In Uncategorized on 11/08/2011 at 16:21

It always stings to see a fellow tax professional upended, even when it’s his or her own fault. But this case approaches the limits of tolerance for human frailty, because Linzy puts her own neck in the noose. I’m referring to Joyce Ann Linzy, 2011 T.C. Mem. 264, filed 11/7/11.

Linzy has her own tax preparation business. She claims she employs “contract labor”, but has no records of any value showing to whom she paid what. Judge Vasquez takes up the story: “Petitioner presented canceled checks, bank account statements, receipts, and invoices purporting to substantiate various items claimed as business expense deductions. These records are not well organized and have not been submitted to the Court in a fashion that allows for easy association with the portions of deductions that remain in dispute. Nevertheless, we make what sense we can with what we have to work with….” 2011 T.C. Mem 264, at p. 7.

It gets worse. “None of the numerous receipts petitioner offered in support of her claimed contract labor expense were for contract labor.[Footnote- For example, petitioner introduced receipts for blinds, carpet, repairs, and furniture.] However, some of the receipts were for valid business expenses properly deductible elsewhere on petitioner’s Schedule C. We permit those expenses to be deducted and discuss them below in the appropriate expense category.

“At trial petitioner attempted to claim a deduction for additional contract labor expenses. Petitioner introduced photocopies of checks and a few pages of someone’s handwritten timesheet. The checks are photocopied such that the dates are missing or incomplete, and the full amount cannot be determined for one of the checks. These records are incomplete, and there is not enough information to permit a reasonable estimate. Accordingly, respondent’s complete disallowance of petitioner’s $34,880 deduction for contract labor is sustained.” 2011 T.C. Mem. 264, at pp. 7-8.

Though Judge Vasquez throws Linzy a few dollars’ worth of deductions above what IRS would allow in the other categories referred to, the net result sustains IRS’s deficiency.

Finally, as to the Section 6662 penalty (negligence and substantial understatement), Judge Vasquez had this to say:  “Petitioner’s records were insufficient to substantiate several of her claimed deductions, and she failed to keep adequate books and records.
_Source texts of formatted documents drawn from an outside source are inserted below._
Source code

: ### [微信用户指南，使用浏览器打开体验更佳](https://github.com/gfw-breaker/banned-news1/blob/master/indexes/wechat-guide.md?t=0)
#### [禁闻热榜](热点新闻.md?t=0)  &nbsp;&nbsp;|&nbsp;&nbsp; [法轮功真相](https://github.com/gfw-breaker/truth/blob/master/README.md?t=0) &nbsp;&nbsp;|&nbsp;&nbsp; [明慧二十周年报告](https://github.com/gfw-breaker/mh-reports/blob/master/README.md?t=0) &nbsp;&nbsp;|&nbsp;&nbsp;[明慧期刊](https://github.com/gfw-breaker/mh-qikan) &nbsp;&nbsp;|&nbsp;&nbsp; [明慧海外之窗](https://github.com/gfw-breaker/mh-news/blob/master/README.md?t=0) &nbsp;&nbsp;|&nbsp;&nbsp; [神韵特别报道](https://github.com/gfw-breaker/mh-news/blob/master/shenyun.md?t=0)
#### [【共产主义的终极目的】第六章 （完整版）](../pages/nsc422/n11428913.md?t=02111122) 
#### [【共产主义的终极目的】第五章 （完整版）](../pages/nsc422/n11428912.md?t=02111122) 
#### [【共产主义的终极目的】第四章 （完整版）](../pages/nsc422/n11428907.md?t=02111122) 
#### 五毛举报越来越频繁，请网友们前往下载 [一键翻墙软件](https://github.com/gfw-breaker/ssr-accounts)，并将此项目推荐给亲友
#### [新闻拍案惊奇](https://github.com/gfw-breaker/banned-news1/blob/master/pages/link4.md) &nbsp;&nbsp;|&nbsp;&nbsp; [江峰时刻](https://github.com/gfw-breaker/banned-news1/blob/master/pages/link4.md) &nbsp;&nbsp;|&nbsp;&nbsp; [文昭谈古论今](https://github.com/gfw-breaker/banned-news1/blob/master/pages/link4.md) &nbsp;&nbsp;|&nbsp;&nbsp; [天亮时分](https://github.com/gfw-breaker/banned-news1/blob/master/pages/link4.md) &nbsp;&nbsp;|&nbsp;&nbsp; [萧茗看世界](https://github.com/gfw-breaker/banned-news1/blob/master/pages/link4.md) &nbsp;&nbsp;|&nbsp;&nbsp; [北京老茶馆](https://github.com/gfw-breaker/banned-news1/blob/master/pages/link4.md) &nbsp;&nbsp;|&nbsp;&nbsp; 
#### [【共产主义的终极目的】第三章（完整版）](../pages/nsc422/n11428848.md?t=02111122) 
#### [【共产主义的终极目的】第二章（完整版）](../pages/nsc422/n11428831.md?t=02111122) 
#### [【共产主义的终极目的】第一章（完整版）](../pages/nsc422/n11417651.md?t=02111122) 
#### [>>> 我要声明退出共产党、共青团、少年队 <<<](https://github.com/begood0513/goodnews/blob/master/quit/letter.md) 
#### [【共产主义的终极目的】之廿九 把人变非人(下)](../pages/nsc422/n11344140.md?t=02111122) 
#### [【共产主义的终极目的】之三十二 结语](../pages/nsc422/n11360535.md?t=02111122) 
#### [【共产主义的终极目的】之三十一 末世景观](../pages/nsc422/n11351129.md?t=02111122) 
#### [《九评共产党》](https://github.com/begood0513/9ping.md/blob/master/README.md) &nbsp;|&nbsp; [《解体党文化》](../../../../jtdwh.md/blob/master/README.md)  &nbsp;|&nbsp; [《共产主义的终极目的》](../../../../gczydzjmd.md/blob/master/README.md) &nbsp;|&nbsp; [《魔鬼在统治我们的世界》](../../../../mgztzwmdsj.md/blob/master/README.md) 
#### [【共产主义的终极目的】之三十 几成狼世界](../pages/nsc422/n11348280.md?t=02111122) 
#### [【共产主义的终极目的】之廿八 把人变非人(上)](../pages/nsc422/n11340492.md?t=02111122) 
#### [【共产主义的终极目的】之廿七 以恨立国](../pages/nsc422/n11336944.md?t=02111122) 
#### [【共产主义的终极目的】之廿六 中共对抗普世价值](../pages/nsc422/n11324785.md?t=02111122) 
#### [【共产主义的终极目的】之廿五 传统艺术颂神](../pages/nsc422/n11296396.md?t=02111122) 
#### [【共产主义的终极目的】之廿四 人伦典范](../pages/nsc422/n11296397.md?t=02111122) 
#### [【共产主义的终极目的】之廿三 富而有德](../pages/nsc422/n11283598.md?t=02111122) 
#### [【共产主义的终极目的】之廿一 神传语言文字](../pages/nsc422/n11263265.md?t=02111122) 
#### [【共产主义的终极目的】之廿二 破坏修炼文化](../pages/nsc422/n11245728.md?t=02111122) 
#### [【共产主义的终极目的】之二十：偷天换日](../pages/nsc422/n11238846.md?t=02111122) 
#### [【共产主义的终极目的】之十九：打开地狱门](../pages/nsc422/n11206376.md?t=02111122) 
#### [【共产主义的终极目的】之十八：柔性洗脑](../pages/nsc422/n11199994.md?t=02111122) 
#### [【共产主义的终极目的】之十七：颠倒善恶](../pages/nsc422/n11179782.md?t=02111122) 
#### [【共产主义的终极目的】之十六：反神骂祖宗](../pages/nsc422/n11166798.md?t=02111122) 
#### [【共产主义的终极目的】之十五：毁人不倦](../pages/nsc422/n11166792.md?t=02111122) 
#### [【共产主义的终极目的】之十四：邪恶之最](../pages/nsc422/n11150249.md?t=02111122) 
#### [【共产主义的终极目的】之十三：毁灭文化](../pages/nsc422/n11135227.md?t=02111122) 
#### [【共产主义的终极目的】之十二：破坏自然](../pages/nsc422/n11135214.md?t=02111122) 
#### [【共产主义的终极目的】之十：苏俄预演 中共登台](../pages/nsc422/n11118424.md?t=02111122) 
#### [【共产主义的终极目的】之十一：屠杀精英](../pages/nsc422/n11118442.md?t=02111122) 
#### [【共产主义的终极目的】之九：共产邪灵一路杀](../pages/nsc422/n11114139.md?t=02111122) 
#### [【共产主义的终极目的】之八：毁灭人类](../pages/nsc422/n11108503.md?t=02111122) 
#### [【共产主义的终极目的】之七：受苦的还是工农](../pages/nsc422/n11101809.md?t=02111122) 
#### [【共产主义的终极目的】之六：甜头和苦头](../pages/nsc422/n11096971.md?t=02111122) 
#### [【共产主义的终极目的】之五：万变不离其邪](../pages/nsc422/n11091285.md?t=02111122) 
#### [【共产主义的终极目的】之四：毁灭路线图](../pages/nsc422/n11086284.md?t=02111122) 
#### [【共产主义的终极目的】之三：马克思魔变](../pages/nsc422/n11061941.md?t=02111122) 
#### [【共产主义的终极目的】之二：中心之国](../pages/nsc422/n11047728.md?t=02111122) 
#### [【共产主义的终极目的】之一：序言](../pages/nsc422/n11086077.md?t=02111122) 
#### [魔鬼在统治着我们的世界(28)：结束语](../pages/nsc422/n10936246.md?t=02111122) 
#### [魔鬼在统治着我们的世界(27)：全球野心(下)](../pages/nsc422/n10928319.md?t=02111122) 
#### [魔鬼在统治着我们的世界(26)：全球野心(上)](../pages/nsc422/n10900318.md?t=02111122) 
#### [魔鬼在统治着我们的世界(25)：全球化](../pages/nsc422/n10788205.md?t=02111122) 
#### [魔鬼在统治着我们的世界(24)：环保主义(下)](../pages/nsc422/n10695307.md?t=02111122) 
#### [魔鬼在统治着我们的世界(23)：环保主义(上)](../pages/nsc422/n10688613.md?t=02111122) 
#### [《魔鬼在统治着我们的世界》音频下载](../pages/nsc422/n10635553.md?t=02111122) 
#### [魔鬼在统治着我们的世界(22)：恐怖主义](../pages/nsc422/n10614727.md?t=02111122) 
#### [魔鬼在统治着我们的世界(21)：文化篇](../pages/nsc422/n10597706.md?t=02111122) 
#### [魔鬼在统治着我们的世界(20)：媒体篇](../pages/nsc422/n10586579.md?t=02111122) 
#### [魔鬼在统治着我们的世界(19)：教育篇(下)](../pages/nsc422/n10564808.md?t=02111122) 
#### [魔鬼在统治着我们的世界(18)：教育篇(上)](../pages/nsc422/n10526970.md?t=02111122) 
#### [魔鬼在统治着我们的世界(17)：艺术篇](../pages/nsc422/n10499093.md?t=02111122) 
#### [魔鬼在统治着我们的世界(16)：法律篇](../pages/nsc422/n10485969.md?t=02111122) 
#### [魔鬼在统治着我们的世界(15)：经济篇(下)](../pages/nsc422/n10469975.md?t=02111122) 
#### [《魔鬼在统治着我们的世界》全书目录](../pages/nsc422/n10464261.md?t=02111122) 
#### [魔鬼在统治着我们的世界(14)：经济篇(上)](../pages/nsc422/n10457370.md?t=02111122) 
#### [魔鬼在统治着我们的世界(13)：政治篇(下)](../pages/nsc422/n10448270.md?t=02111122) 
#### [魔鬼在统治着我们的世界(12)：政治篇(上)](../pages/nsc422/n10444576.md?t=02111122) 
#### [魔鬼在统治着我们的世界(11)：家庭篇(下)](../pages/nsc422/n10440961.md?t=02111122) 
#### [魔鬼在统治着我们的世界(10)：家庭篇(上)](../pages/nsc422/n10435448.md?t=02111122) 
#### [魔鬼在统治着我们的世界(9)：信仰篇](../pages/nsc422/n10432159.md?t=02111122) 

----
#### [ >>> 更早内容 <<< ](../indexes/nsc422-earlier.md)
Furthermore, petitioner, a tax return preparer with more than 15 years’ experience, improperly deducted the cost of numerous items instead of depreciating the items as required by law. Although petitioner credibly testified as to the business purpose for her claimed deductions, her underpayment was still attributable to her negligence.” 2011 T. C. Mem. 264, at pp. 18-19.

Apparently Linzy was an unenrolled preparer, a species about to become extinct with the advent of the new Registered Tax Preparer testing and CPE requirements, and Circular 230 regulation. It remains to be seen whether the proposed testing and CPE requirements, and the oversight of OPR, will improve the performance of Linzy and her colleagues–at least as to their own tax returns.